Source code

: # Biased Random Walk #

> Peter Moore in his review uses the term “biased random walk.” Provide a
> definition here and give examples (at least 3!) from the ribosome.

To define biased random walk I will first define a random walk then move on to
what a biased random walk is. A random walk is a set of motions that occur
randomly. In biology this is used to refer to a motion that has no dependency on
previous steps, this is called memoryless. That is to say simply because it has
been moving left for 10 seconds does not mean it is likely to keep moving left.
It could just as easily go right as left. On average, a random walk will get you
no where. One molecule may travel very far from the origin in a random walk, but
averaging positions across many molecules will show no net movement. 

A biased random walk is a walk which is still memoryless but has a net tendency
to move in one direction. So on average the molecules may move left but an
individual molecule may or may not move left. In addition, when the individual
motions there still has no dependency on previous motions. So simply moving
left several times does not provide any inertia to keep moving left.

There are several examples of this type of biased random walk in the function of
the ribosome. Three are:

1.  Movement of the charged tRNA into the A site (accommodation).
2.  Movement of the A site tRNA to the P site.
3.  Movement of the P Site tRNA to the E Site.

———

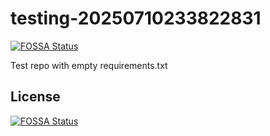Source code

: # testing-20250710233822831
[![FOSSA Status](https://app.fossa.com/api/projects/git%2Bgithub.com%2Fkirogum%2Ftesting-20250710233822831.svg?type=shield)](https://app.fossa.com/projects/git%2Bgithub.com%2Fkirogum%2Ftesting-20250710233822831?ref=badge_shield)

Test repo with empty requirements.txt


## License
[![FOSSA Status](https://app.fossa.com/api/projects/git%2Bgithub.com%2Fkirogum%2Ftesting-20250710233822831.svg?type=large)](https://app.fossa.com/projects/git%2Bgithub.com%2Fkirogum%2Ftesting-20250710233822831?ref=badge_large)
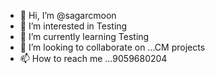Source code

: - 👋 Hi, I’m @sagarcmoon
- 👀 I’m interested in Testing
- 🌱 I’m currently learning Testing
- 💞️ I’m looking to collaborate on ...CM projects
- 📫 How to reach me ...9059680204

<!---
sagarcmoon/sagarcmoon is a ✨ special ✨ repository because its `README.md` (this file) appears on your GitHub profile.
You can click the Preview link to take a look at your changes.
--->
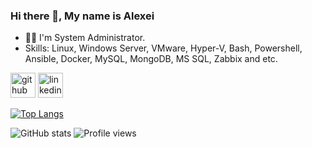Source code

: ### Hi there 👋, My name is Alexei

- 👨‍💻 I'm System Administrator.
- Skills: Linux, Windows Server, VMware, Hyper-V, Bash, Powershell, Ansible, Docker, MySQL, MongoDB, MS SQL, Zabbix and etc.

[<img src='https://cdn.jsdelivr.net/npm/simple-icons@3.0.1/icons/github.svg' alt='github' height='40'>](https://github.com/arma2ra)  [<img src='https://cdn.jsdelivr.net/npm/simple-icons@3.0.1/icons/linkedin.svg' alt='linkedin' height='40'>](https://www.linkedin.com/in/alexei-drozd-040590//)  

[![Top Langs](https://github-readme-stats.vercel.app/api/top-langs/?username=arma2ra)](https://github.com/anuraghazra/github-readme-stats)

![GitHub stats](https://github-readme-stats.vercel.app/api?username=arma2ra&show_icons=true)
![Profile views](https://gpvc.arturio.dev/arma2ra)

———

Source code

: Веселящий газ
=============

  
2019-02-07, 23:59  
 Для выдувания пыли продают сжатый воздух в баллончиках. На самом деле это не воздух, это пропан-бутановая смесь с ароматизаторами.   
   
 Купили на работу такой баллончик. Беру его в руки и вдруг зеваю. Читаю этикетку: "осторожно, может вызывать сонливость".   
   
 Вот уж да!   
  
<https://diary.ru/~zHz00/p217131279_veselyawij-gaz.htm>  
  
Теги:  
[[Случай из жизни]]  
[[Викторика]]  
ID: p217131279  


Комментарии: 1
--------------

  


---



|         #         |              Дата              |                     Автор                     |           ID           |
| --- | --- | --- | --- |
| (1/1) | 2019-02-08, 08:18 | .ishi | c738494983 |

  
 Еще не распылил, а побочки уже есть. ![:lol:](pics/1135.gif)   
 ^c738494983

———

Instructions to follow - An exact copy of the lines above, from the one containing "Random Walk #" down to the one containing "the P site." and including both, is the whole answer; retype it and nothing else.

Solution -
: # Biased Random Walk #

> Peter Moore in his review uses the term “biased random walk.” Provide a
> definition here and give examples (at least 3!) from the ribosome.

To define biased random walk I will first define a random walk then move on to
what a biased random walk is. A random walk is a set of motions that occur
randomly. In biology this is used to refer to a motion that has no dependency on
previous steps, this is called memoryless. That is to say simply because it has
been moving left for 10 seconds does not mean it is likely to keep moving left.
It could just as easily go right as left. On average, a random walk will get you
no where. One molecule may travel very far from the origin in a random walk, but
averaging positions across many molecules will show no net movement. 

A biased random walk is a walk which is still memoryless but has a net tendency
to move in one direction. So on average the molecules may move left but an
individual molecule may or may not move left. In addition, when the individual
motions there still has no dependency on previous motions. So simply moving
left several times does not provide any inertia to keep moving left.

There are several examples of this type of biased random walk in the function of
the ribosome. Three are:

1.  Movement of the charged tRNA into the A site (accommodation).
2.  Movement of the A site tRNA to the P site.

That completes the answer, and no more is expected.